# [Work required]
Give the count of lines below that include the word "Initial", and say nothing else.

######

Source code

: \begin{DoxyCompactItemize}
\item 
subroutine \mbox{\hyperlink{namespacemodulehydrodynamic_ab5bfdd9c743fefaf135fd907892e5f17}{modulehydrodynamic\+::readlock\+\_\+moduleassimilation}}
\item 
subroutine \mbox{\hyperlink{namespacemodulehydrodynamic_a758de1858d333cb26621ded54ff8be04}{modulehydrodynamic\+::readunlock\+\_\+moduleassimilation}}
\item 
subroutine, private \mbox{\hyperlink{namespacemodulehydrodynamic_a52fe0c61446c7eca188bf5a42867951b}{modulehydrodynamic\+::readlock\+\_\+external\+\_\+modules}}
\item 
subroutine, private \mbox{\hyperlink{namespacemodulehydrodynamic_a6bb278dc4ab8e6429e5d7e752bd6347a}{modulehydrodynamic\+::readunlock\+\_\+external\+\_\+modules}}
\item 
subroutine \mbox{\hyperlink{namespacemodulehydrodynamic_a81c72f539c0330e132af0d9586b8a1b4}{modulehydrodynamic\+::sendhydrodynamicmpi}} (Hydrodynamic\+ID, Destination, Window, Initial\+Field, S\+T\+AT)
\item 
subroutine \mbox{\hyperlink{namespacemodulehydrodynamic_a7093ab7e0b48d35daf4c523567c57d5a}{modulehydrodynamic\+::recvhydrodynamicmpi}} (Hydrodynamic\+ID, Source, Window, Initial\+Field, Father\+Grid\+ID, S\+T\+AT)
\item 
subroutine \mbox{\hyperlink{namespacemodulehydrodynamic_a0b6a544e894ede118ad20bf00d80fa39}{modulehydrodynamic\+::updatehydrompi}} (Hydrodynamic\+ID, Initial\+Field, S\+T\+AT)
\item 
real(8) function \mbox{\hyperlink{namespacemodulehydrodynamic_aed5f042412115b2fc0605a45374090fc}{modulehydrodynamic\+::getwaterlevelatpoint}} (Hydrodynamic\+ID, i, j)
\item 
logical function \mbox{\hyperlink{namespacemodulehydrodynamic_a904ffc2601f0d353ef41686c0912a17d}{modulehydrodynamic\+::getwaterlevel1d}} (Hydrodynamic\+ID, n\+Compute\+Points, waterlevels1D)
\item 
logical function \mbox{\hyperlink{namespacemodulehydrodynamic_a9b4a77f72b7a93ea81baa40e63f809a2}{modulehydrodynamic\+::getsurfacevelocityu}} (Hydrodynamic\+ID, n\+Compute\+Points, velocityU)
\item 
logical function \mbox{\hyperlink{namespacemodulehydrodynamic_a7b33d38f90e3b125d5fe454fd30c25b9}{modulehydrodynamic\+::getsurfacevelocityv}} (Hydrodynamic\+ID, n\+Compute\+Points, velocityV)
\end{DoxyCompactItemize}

######

# [Task answer]
3